Солнце было высоко; червь не человек – и потому я сразу же нутром почуял, где тут в степи может быть вода. Я услышал ее, как слышат звук самолета, и двинулся на этот звук. Я полз не слишком долго, потому что я полз правильно. Вода была недалеко: уже за первым же пригорком земля запахла свежо и страстно: вода хотела меня так же, как хотел ее я. Я полз: я вытягивал шею, потом тянул середину и только затем подтягивал низ тела. После полыни и песка вдруг появились первые зеленые проблески травы. Вода была близко. И тут я увидел человека – в нескольких сантиметрах от меня стоял старик, которого я недавно видел в бытность свою человеком, жалкий и оборванный старик, но только теперь, хотя и в лохмотьях, он не был жалким. Он был огромен. Он перекрыл собою путь к воде. Он спросил:
– Ползешь?
И рядом я увидел подошвы его ног, его старые стоптанные сапоги. Они были как огромные столбы. Он ступил, и, как глыбой, придавило сапогом половину моего тела, и, конечно же, вмиг расплющило бы меня, если б он захотел. Я извивался – сапог, чуть придавливая, увеличивал боль, и я уже боялся разорваться от переполняющего меня давления моей же внутренней жидкости.
– Ну? – Был его первый вопрос. – Грешил?
Я хотел ответить: «Сам, мол, все знаешь – зачем же спрашиваешь?» – но голоса у меня не было, я даже пискнуть не мог; я только заизвивался сильнее и подобострастнее.

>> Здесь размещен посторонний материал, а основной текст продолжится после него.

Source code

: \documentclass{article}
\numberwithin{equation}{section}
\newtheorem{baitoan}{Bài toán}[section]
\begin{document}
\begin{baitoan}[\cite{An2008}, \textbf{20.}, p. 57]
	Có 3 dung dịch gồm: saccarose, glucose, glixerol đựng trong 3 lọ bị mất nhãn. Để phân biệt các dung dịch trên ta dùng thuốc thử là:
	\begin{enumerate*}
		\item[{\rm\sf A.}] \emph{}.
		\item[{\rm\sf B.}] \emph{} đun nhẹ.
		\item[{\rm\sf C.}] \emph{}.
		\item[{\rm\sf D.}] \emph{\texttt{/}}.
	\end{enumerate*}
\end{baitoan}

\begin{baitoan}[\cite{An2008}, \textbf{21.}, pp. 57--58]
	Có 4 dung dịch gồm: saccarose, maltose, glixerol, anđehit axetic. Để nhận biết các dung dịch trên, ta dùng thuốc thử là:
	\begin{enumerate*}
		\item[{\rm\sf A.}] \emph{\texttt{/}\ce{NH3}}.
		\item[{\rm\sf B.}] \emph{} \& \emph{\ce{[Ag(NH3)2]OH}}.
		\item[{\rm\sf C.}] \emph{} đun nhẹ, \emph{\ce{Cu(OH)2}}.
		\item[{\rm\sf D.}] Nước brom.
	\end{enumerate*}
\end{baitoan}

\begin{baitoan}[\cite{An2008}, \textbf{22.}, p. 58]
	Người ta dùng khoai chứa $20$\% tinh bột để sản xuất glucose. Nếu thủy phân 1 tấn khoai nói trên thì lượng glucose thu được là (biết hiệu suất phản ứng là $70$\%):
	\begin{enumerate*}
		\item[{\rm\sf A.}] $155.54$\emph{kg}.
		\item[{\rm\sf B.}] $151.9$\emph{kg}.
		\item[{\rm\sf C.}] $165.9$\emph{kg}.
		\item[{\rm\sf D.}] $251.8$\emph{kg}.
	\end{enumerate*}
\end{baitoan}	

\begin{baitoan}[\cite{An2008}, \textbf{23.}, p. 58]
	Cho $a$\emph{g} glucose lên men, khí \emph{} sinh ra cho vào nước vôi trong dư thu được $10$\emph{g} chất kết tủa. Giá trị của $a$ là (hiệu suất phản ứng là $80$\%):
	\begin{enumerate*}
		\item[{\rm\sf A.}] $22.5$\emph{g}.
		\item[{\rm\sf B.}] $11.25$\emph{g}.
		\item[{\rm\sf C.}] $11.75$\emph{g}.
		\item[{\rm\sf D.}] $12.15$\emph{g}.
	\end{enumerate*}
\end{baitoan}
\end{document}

Он (там, наверху), вероятно, покачал головой.
– Грешите, – проговорил он с упреком, – землю всю поганите.
Я вновь заизвивался, телодвижениями отвечая – я, мол, как все. Я как все, и какой же с меня спрос.
– А почему же жить хочешь?
– Все ведь хотят.
– Опять все... Мало ли чего хотят все. – Старик передразнил, повторил мою (в переводе на язык) извивающуюся интонацию. – Ты-то почему хочешь жить?
Он прижал меня жестче и грубее; я совсем помутился, вздулся и вот-вот мог, разорвавшись, растечься.